David called his second volume of autobiography An Endangered Species, a title that combines his taste for the wild with his own view of himself as a cricketer out of his time. He was never at home in an atmosphere in which personal enjoyment was seen as a betrayal.
David does plenty of good stuff for World Land Trust; in 2011 he went to Mumbai to conduct an auction of jewels that raised big money. It’s always good to spend time with him. Conservation needs non-specialists: needs people from other walks of life to stand up and speak out. That’s because conservation is for everybody and it affects everybody.
Thanks, David. Well batted.
Enjoyed that tale, It’s nice to see boyhood heroes make a difference in the natural world too, well done guys .

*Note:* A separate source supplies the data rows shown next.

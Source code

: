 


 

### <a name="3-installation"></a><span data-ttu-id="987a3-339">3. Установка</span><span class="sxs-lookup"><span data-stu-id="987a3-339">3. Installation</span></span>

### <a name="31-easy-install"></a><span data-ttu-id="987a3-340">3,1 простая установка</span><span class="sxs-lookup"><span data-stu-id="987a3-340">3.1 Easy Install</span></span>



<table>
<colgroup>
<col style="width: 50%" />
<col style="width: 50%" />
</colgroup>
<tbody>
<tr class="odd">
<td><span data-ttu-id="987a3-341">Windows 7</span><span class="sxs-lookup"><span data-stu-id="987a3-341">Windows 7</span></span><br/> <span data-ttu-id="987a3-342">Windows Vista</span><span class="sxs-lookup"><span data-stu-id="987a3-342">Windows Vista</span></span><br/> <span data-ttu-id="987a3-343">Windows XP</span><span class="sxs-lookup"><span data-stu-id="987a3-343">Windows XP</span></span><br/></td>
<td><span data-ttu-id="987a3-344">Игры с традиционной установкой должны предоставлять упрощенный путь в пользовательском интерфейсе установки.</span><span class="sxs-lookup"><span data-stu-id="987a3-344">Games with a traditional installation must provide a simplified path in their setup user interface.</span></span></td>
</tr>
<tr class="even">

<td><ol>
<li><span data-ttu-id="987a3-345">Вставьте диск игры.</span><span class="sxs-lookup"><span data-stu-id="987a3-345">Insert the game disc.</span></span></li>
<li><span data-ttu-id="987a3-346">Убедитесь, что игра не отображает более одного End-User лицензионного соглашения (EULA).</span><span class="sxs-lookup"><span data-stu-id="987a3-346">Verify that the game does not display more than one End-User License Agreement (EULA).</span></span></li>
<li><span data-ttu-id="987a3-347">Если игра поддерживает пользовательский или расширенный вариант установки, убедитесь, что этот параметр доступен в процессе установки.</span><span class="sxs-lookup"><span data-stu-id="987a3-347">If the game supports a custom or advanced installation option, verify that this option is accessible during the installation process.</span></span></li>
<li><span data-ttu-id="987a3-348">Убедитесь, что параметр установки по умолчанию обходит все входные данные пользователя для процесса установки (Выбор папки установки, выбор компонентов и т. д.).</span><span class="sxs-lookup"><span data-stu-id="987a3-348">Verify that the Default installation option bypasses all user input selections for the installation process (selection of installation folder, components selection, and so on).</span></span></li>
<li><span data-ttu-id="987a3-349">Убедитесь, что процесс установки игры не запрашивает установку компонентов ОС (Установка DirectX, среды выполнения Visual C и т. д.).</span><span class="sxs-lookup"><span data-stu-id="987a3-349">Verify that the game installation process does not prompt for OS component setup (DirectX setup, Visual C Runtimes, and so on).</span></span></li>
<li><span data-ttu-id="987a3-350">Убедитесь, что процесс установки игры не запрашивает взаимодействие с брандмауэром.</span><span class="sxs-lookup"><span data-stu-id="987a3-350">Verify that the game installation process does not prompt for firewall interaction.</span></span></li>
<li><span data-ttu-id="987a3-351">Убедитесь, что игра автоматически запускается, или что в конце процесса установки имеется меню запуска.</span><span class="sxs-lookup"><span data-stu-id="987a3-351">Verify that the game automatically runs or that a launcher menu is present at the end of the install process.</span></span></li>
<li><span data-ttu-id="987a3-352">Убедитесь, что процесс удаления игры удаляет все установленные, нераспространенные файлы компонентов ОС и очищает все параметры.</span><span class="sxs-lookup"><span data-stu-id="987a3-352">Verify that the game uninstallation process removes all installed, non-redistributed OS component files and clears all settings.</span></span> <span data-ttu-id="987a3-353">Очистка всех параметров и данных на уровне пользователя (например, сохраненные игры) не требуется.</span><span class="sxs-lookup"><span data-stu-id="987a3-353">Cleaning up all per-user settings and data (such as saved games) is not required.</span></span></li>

Thanks George. David is a thoroughly good egg.
As to Gower’s sangfroid, I remember watching (on tv) a Test match in which, fielding at slip, he went straight up in the air from a crouching position, caught the ball, came back down, and merely returned the ball to the wicket-keeper.
No emotion, no throwing the ball high in the air, or running around and getting smothered in 10 other bodies…just body language that suggested “that’s one, let’s get on with it and get the rest!”
Nice to know that this attitude permeates the rest of his public life as well.
Nice memory. Never was a cricketer quite like him.
Seems David Gower may have a slightly different attitude towards conservation from that of Ian Botham!
Ahhh… yes, good point well made. Though he goes on safari with David and thinks it’s all wonderful. Obviously consistency is for wimps.
Lovely to read.
Thanks Karen.
Oh to be a fly on the wall and hear two men with whom I empathise with, talk about two topics dear to my own heart.
Wish you could have come. David is great value and I do my best as his straight man. Next time we do it i’ll make sure I let you know in advanced.
You do have the odd non-British follower who doesn’t know who David Gower is, even though I also grew up in Tanzania ;-)) – whatever, I’m very happy to see you’re back regularly, I do enjoy reading your posts very much. Especially anything about birding.
I still remember the song of the tree hyraxes in the forest around the rim of the Ngorongoro Crater. Thanks for your kind words, I must blog about the peregrine I saw the other day.